The most optimistic success case for Clojure is probably defined relative to the other Lisp variants. Should Clojure lead the Lisp army (unlikely, BTW, but that's another question) it still would not have much economic effect.

And if it doesn't have much economic effect, then it won't really have a conventional wisdom inside a corporation. Individuals there will like it and dislike it, but as a company, they just won't care one way or another.

Should hell freeze over and then everone starts developing in Clojure, the company probably still wouldn't care, they would just find a way to adapt and live in the new ecosystem. As time went on a story would develop about how it was all their idea to start with.

OTHER TIPS

Why should Sun/Oracle (as a whole), empoyees, or any of the millions of users of said Java libraries or JVM care about Clojure except how Clojure is beneficial (or detrimental) to individual tasks?

The question is, well, silly at best.

Clojure will not replace Java -- it was not even designed to -- and, if anything, simply showcases the adaptability of the JVM (and the layers of hacks used to support dynamic languages in relatively efficient ways). Hopefully the JVM will flourish and improve (and will have better support for "non-Java" programming models).

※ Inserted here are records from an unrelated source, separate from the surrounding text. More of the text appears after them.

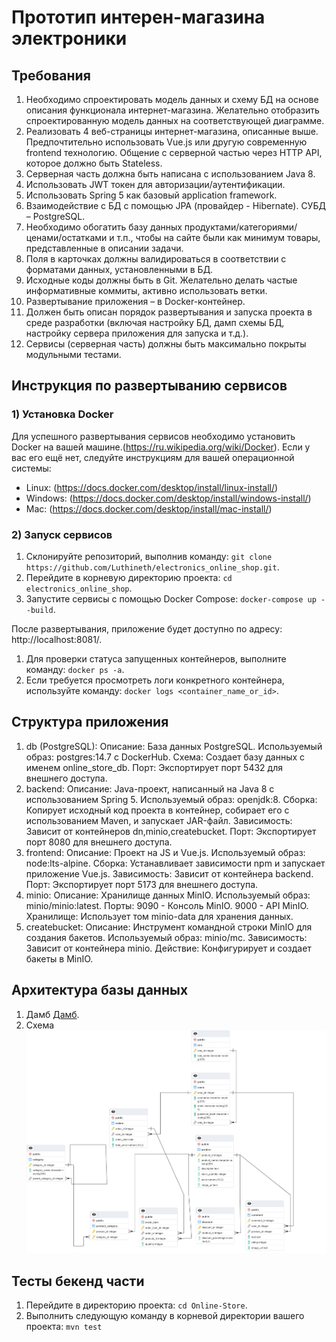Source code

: # Прототип интерен-магазина электроники
## Требования
1. Необходимо спроектировать модель данных и схему БД на основе описания функционала интернет-магазина. 
   Желательно отобразить спроектированную модель данных на соответствующей диаграмме. 
2. Реализовать 4 веб-страницы интернет-магазина, описанные выше. 
   Предпочтительно использовать Vue.js или другую современную frontend технологию. 
   Общение с серверной частью через HTTP API, которое должно быть Stateless. 
3. Серверная часть должна быть написана с использованием Java 8. 
4. Использовать JWT токен для авторизации/аутентификации. 
5. Использовать Spring 5 как базовый application framework. 
6. Взаимодействие с БД с помощью JPA (провайдер - Hibernate). СУБД – PostgreSQL. 
7. Необходимо обогатить базу данных продуктами/категориями/ценами/остатками и т.п., 
   чтобы на сайте были как минимум товары, представленные в описании задачи. 
8. Поля в карточках должны валидироваться в соответствии с форматами данных, установленными в БД. 
9. Исходные коды должны быть в Git. Желательно делать частые информативные коммиты, активно использовать ветки. 
10. Развертывание приложения – в Docker-контейнер. 
11. Должен быть описан порядок развертывания и запуска проекта в среде разработки 
    (включая настройку БД, дамп схемы БД, настройку сервера приложения для запуска и т.д.). 
12. Сервисы (серверная часть) должны быть максимально покрыты модульными тестами.

## Инструкция по развертыванию сервисов
### 1) Установка Docker
Для успешного развертывания сервисов необходимо установить Docker на вашей машине.(https://ru.wikipedia.org/wiki/Docker).
Если у вас его ещё нет, следуйте инструкциям для вашей операционной системы:

* Linux: (https://docs.docker.com/desktop/install/linux-install/)
* Windows: (https://docs.docker.com/desktop/install/windows-install/)
* Mac: (https://docs.docker.com/desktop/install/mac-install/)

### 2) Запуск сервисов
1) Склонируйте репозиторий, выполнив команду: `git clone https://github.com/Luthineth/electronics_online_shop.git`.
2) Перейдите в корневую директорию проекта: `cd electronics_online_shop`.
3) Запустите сервисы с помощью Docker Compose: `docker-compose up --build`.

После развертывания, приложение будет доступно по адресу: http://localhost:8081/.
1) Для проверки статуса запущенных контейнеров, выполните команду: `docker ps -a`.
2) Если требуется просмотреть логи конкретного контейнера, используйте команду: `docker logs <container_name_or_id>`.

## Структура приложения 
1) db (PostgreSQL):
   Описание: База данных PostgreSQL.
   Используемый образ: postgres:14.7 с DockerHub.
   Схема: Создает базу данных с именем online_store_db.
   Порт: Экспортирует порт 5432 для внешнего доступа.
2) backend:
   Описание: Java-проект, написанный на Java 8 с использованием Spring 5.
   Используемый образ: openjdk:8.
   Сборка: Копирует исходный код проекта в контейнер, собирает его с использованием Maven, и запускает JAR-файл.
   Зависимость: Зависит от контейнеров dn,minio,createbucket.
   Порт: Экспортирует порт 8080 для внешнего доступа.
3) frontend:
   Описание: Проект на JS и Vue.js.
   Используемый образ: node:lts-alpine.
   Сборка: Устанавливает зависимости npm и запускает приложение Vue.js.
   Зависимость: Зависит от контейнера backend.
   Порт: Экспортирует порт 5173 для внешнего доступа.
4) minio:
   Описание: Хранилище данных MinIO.
   Используемый образ: minio/minio:latest.
   Порты:
   9090 - Консоль MinIO.
   9000 - API MinIO.
   Хранилище: Использует том minio-data для хранения данных.
5) createbucket:
   Описание: Инструмент командной строки MinIO для создания бакетов.
   Используемый образ: minio/mc.
   Зависимость: Зависит от контейнера minio.
   Действие: Конфигурирует и создает бакеты в MinIO.

## Архитектура базы данных
1) Дамб [Дамб](https://github.com/Luthineth/electronics_online_shop/blob/main/Online-Store/src/main/resources/db/01_model.sql).
2) Схема ![Схема базы данных](./schema_data_base.png)

## Тесты бекенд части
1) Перейдите в директорию проекта: `cd Online-Store`.
2) Выполнить следующую команду в корневой директории вашего проекта: `mvn test`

There is no reason at all why sun might be "not too excited" about alternative JVM languages (and there are lots of languages besides Clojure: Groovy, Scala, JRuby, Jython, even JavaFX which is from Sun itself).

I think all those new languages are important for the JVM, and Sun is actively working on adding support in the JVM for alternative programming languages (see JSR 292, for example).

It's not like as if Sun wants everybody to use the Java programming language only...

Sun is not a single mind. You will find opinions on clojure that are all over the map:
http://www.google.com/search?source=ig&hl=en&rlz=&q=site%3Ablogs.oracle.com+clojure&aq=f&oq=&aqi=


And don't forget, a lot of non-Java languages running atop the JVM can take advantage of those vast libraries, both within the JDK and without. I think Sun generally approves of such reuse.

I don't know of any "official" position of Clojure. You may have seen reports of work on supporting dynamic languages on the JVM and hosting JVM language summits at the Santa Clara campus. The general attitude seems to be, if you want to do some programming, please come and do it on the JVM.